第7回です。今回はうつ病や適応障害の診断書について説明していきます。以下の記載はあくまで当院の場合、なのでご了承ください。当院に受診し、うつ病や適応障害と診断された場合、診断書を書く場合があります。ほとんどの場合、職場への診断書です。一番多いのは休職の診断書。その次が、職場にとりあえず今の診断名だけを伝える目的の診断書です。
とりあえずの診断書の場合
とりあえずの診断書の場合、例えば「落ち込み、不安などの症状がみられ、うつ病と診断する。当分の間、当院への受診の継続が必要である。」と書きます。これに続き、「職場環境の調整が必要である」と書くこともあります。診断書というのは大変デリケートなものです。時々、患者様から診断書に「パワハラがある旨を書いてほしい」「異動が好ましいと書いてほしい」と頼まれることがありますが、私の場合は断っています。それは、以前も書いた通り、パワハラかどうか決めるのは私でなく、会社の調査委員会や裁判所が決めることです。また、異動が好ましいと書いたときに、職場が困ってしまうことがあるからです。会社によっては、ギリギリの人数で現場を回していることもあり、容易には異動ができないことも多いのです。そこで、「異動が必要」と書いてしまうと、最悪の場合、「この職員は精神科医に自分に都合のいいように診断書を書いてもらった」「たんなるワガママ」という印象を与えかねません。長期的にみて、患者様に不利益になることがあるのです。これは、私は産業医の経験があるので、クリニックからの診断書を複数見た経験からきています。結局のところ、復職が近いときに、会社と相談して、元の職場がいいのか、異動するのがいいのか決めていくことが望ましいと思われます。
休職の診断書について
うつ状態が強く、休職が必要な場合、診断書に「4週間の自宅療養を要する」と記載します。先ほどと同様に、「パワハラがある」「異動が望ましい」とは書けません。基本的には休職中の方は2週間おきに受診していただくことが多いので、2回に1回のペースで休職の診断書を作成することが多いです。
復職の診断書について
さて、治療のおかげでよくなった場合、復職の診断書を書くことになります。
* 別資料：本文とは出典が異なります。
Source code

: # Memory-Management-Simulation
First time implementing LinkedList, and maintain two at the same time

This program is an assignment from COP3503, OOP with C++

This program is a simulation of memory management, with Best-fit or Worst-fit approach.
「落ち込み、不安、などの症状は治療によって改善している。復職可能と判断する。」などと記載することが多いです。時々、「会社側から『〇月〇日から勤務可能』と書いてほしい、と言われた」と患者様から頼まれることがありますが、私は断っています。医師が勤務可能と判断したなら、極端な話、その日の内から働いていいという意味で作成しています。例えば今日が4月1日だとして、診察で、よし、もう治ったね、復職OKですね、となったとしましょう。そこで、例えば、会社の都合でキリがいいから、「4月9日の月曜日から復職可能と書いてほしい」と言われたとします。では、4月1日にそのような書類を書いた場合、4月2日~4月8日はどうなるのでしょうか?調子がよくて4月1日の時点で医師が働いていいとお墨付きを与えたのに、4月8日まで休む必要性とは??私はそこに矛盾を感じます。内科に行き、熱が下がって、復職する際に「会社側の都合で本当は4月1日に熱が下がったけど、4月8日まで熱が出たことにしてもらって、働けるのは4月9日からということにしておいてほしい」とはならないですよね。冷たい言い方ですが、私はあくまで、医師なので病状が治ったか?働けるのか?だけを記載して、いつから働いてもらうのかは会社側に判断してもらうようにしています。そのために産業医や人事部や上司がいるのですから。
診断書を書く絶対条件
特に休職の診断書を書く場合、2週間おきの受診が必要と書きました。診断書を書く際の条件は、「医師の指示通りに受診していること。治療に協力していること」です。時々、受診が不規則なのに、診断書だけ欲しがる方がおり、そのような方には診断書を断ることが多いです。建前上、医師の指示通りちゃんと受診し、治療にも主体的に参加している、なのにまだ治らない、だから休ませてほしい、というスタンスであるべきです。
今回は以上になります。全体的に説教がましくなってしまい、申し訳ありません。ただ、とても重要なことなので、ご理解いただけますと幸いです。